Nor should it be overlooked that the modus operandi of the power to regulate consists not in the arbitrary selection of particular individuals or properties for specific adjustment or treatment, in view of their peculiar business requirements, but in the application, by ordinance, of a general or universal rule of conduct applicable to all alike within the municipal jurisdiction, and to which all may revert or conform when the necessity maj' present itself. 2 Bouv. Law Diet. 863 (Rawles 1st Revision).

In another New Jersey case, Borough of Belmar v. Prior, 81 N. J. L. 254, 79 A. 1032, the term “regulation” was defined in the following-manner:

“A rule is a device in words and phrases for the control and direction of those who have something else given to them to do.” (Taylor v. Lambertville, 43 N. J. Eq. 107, 112, 10 Atl. 809, 811.) A regulation is defined to be a “rule of law by which some right is to be exercised.” Donovan v. Territory, 3 Wyo. 91, 94, 2 Pac. 532, 533. They are words of like import (Taylor v. Lambertville, 43 N. J. Eq. 107, 112, 10 Atl. 809) and import a partial restriction which does not wholly prohibit (Richards v. Bayonne, 61 N. J. Law, 496, 498, 39 Atl. 708), and imply uniformity *121in operation, not discrimination. Indianapolis Union Ry. Co. v. Donn, 153 Ind. 10, 53 N. E. 937, 45 L. R. A. 427, 74 Am. St. Rep. 274.
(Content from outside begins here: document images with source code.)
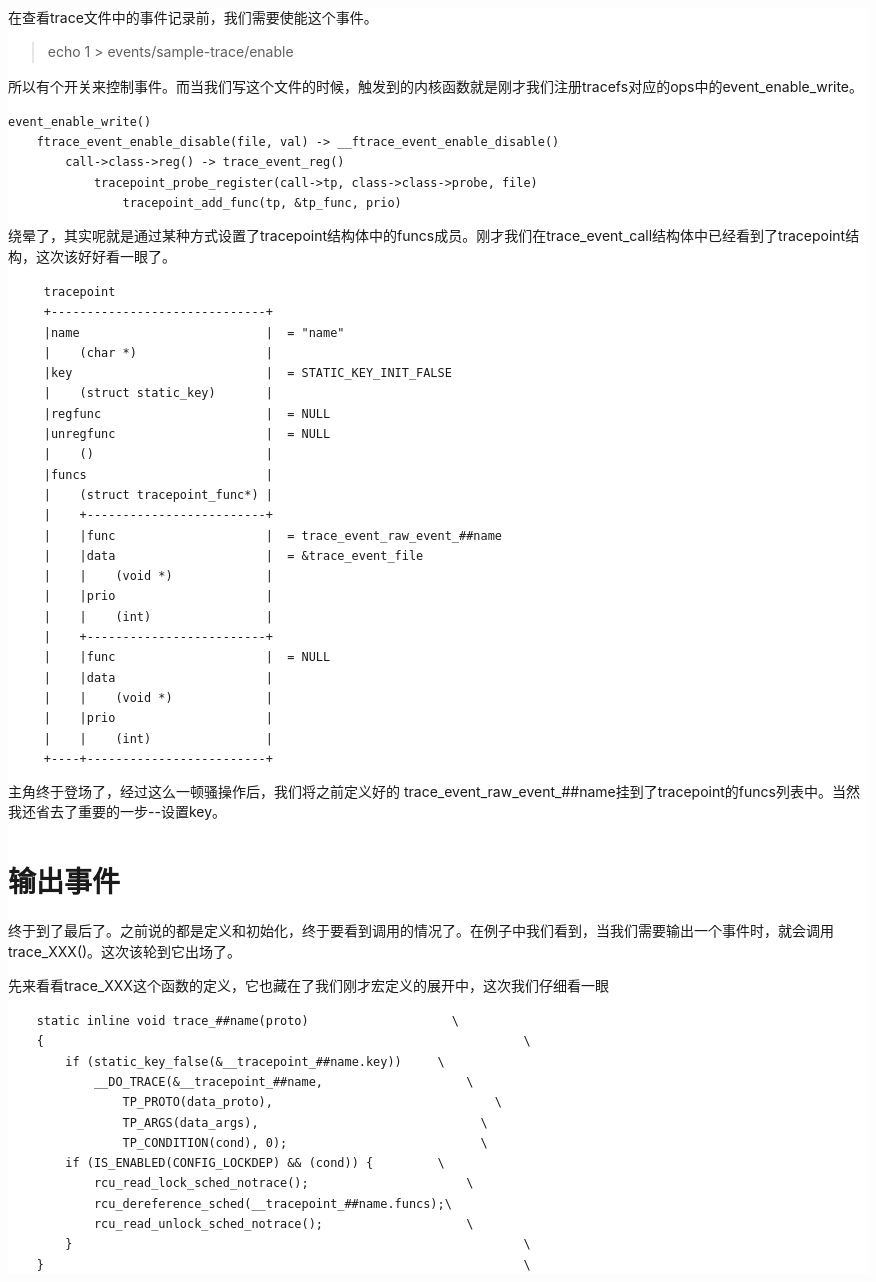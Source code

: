 在查看trace文件中的事件记录前，我们需要使能这个事件。

>  echo 1 > events/sample-trace/enable

所以有个开关来控制事件。而当我们写这个文件的时候，触发到的内核函数就是刚才我们注册tracefs对应的ops中的event_enable_write。

```
event_enable_write()
    ftrace_event_enable_disable(file, val) -> __ftrace_event_enable_disable()
        call->class->reg() -> trace_event_reg()
            tracepoint_probe_register(call->tp, class->class->probe, file)
                tracepoint_add_func(tp, &tp_func, prio)
```

绕晕了，其实呢就是通过某种方式设置了tracepoint结构体中的funcs成员。刚才我们在trace_event_call结构体中已经看到了tracepoint结构，这次该好好看一眼了。

```
     tracepoint
     +------------------------------+
     |name                          |  = "name"
     |    (char *)                  |
     |key                           |  = STATIC_KEY_INIT_FALSE
     |    (struct static_key)       |
     |regfunc                       |  = NULL
     |unregfunc                     |  = NULL
     |    ()                        |
     |funcs                         |
     |    (struct tracepoint_func*) |
     |    +-------------------------+
     |    |func                     |  = trace_event_raw_event_##name
     |    |data                     |  = &trace_event_file
     |    |    (void *)             |
     |    |prio                     |
     |    |    (int)                |
     |    +-------------------------+
     |    |func                     |  = NULL  
     |    |data                     |
     |    |    (void *)             |
     |    |prio                     |
     |    |    (int)                |
     +----+-------------------------+
```

主角终于登场了，经过这么一顿骚操作后，我们将之前定义好的 trace_event_raw_event_##name挂到了tracepoint的funcs列表中。当然我还省去了重要的一步--设置key。

# 输出事件

终于到了最后了。之前说的都是定义和初始化，终于要看到调用的情况了。在例子中我们看到，当我们需要输出一个事件时，就会调用trace_XXX()。这次该轮到它出场了。

先来看看trace_XXX这个函数的定义，它也藏在了我们刚才宏定义的展开中，这次我们仔细看一眼

```
	static inline void trace_##name(proto)				      \
	{								                                    \
		if (static_key_false(&__tracepoint_##name.key))		\
			__DO_TRACE(&__tracepoint_##name,		            \
				TP_PROTO(data_proto),			                    \
				TP_ARGS(data_args),			                      \
				TP_CONDITION(cond), 0);			                  \
		if (IS_ENABLED(CONFIG_LOCKDEP) && (cond)) {		    \
			rcu_read_lock_sched_notrace();			            \
			rcu_dereference_sched(__tracepoint_##name.funcs);\
			rcu_read_unlock_sched_notrace();		            \
		}							                                    \
	}								                                    \
```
It is the lack of uniformity in operation and the possibility of discrimination which prevents the section of the customs regulations in question from being mandatory. Certain standards of conduct are set up, but they are not applicable to all claimants for drawback alike, and the regulation reserves to the administrative authority the; power to set up other standards, or, indeed, no standards, to govern the conduct of some claimants for drawback.
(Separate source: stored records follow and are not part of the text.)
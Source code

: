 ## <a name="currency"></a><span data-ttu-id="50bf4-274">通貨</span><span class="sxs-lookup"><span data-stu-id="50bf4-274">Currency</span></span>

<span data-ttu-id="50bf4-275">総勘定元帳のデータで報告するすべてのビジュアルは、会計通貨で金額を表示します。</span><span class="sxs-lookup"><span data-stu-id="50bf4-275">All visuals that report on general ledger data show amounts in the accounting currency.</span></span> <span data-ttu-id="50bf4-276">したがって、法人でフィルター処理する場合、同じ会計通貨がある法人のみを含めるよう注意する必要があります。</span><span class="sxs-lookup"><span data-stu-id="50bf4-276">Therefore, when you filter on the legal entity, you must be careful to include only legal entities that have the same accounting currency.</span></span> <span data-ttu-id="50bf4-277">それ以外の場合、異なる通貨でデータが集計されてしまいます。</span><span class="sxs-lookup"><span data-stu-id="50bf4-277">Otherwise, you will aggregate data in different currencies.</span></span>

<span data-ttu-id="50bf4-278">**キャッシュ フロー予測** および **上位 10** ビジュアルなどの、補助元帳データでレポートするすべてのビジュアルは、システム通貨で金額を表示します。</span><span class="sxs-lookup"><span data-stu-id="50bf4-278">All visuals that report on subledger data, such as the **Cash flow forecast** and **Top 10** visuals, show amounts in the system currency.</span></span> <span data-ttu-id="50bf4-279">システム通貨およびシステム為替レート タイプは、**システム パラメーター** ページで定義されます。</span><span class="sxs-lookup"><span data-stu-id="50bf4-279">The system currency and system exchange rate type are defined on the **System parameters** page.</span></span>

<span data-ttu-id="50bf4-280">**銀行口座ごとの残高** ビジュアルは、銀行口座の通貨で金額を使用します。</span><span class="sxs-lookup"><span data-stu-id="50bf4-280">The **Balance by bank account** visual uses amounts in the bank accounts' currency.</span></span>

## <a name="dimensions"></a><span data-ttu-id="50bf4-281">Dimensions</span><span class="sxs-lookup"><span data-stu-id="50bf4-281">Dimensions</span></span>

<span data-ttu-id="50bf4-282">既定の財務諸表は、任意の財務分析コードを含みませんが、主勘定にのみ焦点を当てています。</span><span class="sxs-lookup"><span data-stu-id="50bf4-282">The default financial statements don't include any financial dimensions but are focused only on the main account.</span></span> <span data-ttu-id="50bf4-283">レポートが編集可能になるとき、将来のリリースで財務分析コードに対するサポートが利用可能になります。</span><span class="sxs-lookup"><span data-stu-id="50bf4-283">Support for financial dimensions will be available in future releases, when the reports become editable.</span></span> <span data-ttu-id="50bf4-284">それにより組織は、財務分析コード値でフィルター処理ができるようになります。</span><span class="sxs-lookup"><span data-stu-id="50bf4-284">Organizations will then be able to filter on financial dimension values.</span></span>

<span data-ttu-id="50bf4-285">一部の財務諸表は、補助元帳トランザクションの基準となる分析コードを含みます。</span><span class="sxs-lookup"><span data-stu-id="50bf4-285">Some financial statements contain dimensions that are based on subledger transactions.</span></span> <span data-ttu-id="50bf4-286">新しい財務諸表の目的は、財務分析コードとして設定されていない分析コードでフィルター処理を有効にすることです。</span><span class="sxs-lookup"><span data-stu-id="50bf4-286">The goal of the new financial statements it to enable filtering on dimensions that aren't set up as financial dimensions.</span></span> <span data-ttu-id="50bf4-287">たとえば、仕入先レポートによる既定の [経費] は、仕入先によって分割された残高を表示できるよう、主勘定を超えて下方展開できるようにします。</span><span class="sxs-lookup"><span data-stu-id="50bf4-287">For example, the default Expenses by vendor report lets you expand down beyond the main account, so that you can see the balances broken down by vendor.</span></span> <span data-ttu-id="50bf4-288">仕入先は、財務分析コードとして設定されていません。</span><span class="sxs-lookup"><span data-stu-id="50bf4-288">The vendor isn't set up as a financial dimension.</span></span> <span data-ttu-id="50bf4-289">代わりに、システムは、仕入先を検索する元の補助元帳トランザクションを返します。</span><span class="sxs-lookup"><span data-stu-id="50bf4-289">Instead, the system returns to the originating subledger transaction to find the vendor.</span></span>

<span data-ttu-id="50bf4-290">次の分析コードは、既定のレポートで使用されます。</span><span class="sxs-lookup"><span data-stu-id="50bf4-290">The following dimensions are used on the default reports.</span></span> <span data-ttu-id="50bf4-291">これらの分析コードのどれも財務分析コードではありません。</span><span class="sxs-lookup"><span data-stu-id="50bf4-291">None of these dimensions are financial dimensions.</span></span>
If the provisions for notice of intent contained in section 22.7 are valid at all, therefore, they are only as directory regulations for the guidance of qustoms officers and others concerned, and it is well-settled that such directory regulations do not have the force and effect of law, that compliance therewith is not a condition precedent to recovery, and that proof of the matters therein sought to be regulated may be made in some other manner than as prescribed therein. Penick & Ford (Ltd., Inc.) v. United States, 12 Ct. Cust. Appls. 432, T. D. 40611, and Spencer, Kellogg & Sons (Inc.) v. United States, 13 Ct. Cust. Appls. 612, T. D. 41459. See also the section cited above on customs regulations found in 25 C. J. S., §78 (c), wherein the following is said:

* * * Where the mode of proof prescribed by regulation is invalid, it is not only permissible for the importers to make such proof in some other manner but it is incumbent upon them to establish by competent evidence that the merchandise meets the statutory description.

As has been hereinbefore noted, the facts of importation, manufacture, and exportation of the merchandise in question, are not in dispute. Judgment will therefore issue sustaining the protest claim for the allowance of drawback, and directing the collector of customs to reliquidate the drawback entry accordingly.